We both found it surprisingly compelling. It’s a gateway Forster book–too bad it’s considered his greatest. Mike is good about not giving spoilers. My analogy is that it’s like a train, which because of its weight takes awhile to pick up speed, but then gets going so fast you think that a crash must be inevitable–but the train emerges on the other side of a tunnel.

In other words, the novel was interesting and I tried to talk to Mike about it after I finished it really late at night when he wanted to sleep, so that didn’t work out too well. In a way, that’s good, because it gave me a chance to digest and parse the book myself. Then I consulted Wikipedia and Sparknotes, which provided some insights, but were mostly inadequate.

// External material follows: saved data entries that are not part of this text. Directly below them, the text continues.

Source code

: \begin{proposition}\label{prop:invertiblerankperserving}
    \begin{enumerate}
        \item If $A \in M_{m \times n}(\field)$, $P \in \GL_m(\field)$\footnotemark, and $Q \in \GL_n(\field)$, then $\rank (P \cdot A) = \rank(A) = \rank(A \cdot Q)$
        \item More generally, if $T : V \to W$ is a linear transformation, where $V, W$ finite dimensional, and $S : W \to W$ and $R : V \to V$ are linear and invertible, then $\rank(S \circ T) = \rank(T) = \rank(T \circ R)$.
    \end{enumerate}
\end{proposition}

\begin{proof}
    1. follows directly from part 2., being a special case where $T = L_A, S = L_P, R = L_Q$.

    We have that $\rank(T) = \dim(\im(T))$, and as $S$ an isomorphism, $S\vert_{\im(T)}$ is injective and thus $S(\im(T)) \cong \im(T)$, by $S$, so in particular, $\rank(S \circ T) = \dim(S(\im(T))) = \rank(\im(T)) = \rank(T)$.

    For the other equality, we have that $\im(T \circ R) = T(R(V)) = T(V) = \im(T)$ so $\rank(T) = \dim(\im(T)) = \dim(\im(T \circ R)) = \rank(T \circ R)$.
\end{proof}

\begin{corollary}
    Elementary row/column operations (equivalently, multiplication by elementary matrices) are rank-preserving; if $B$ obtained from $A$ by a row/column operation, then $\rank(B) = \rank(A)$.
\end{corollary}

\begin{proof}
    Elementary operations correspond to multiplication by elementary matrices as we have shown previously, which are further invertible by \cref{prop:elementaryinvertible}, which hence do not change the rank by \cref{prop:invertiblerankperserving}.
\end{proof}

Therefore, it was nice to have a discussion this morning. I have to admit, though I led the discussion with some good questions, Mike provided most of the better insights. This is why I married him. He’s smarter than Sparknotes.

So, at the risk of doing some high schooler’s future homework, here’s what we figured out (spoilers):

Leonard Bast:

What kills him is not intellectualism, or even really his reach for intellectualism. The books that rain down on him represent his adherence to the superficial trappings of bourgeoisie life: reading the books without knowing understanding their significance, following old school morality about ruining women. I always thought it was his affair with Helen that led to his downfall. It makes him so guilty that it destroys him. Helen is relatively unscathed and unconcerned. The Wilcoxes are embarrassed and angry about such things, but not about the act so much as what people will say about it. But Leonard takes the transgression to heart, literally.

Charlie Wilcox:

I’m still not sure whether Charlie Wilcox is symbolic as a character, as a Wilcox, or merely as a member of the bourgeoisie. Mike thinks he merely represents the entitled mistreatment of the lower classes. The crime he intended to commit was bad enough, but he gets punished for a different one. As the narrator suggests, this is poetic justice for all the times he’s arbitrarily imposed his rules on others. Despite the lawful crime of the crime he committed though, should we be concerned about the lack of moral condemnation for the crime he tried to commit?

I was also interested in the sword of the Schlegels that he used.I interpreted it as an antique of the Schlegels that they had no more use for (i.e. a woman’s purity), which Charlie appropriated to use against Leonard. I still think that’s a pretty good interpretation.

But Mike points out that by punishing Leonard, Charles was absolving Leonard, i.e. after a good thrashing, the score would be settled. The use of the sword indicates a perverted knighting–an acceptance of Leonard’s place among middle class morals? Again, Leonard can’t conform to middle class morality, and dies.

Jacky Bast:
And as Mike points out, Jacky disappears. Her symbolic function is finished, and the plot is no more concerned with her. Neither are the Schlegels, whose charity is only a game, to be dismissed when it is too troublesome. While I’m unsure of where the symbolism ends and where the story begins, this works well on both levels. Mike blames Jacky a lot for Leonard’s downfall, both personally and as a representative of the lewd lower class that does not seek to better itself and has self-destructive tendencies, as well as destructive tendencies in general, unintentional as they are.

I’ve read The Fault in Our Stars lately though, so I can’t help wondering what happens to Jacky. Does Leonard’s family keep supporting her? Is Margaret beneficent, behind the scenes? Or does Jacky fall back into the life she would have lived if she had not caught Leonard in that homage to bourgeoisie values?

As for everyone else, they are safe in Howards End.

Other questions (creation, as opposed to analysis):

Who are the Leonard Basts of the day? How so?

Does art reveal truth, such as when Helen saw the goblins in Beethoven’s 5th Symphony? Is it needed to reveal truth?

What is the value of Art and Literature and immaterial things? What about personal relations?

Is money the vehicle of the world? If Leonard had had more money, would he have been able to save himself?

Lastly, the most debatable question: How can we help the Leonard Basts of the world? Should we even interfere?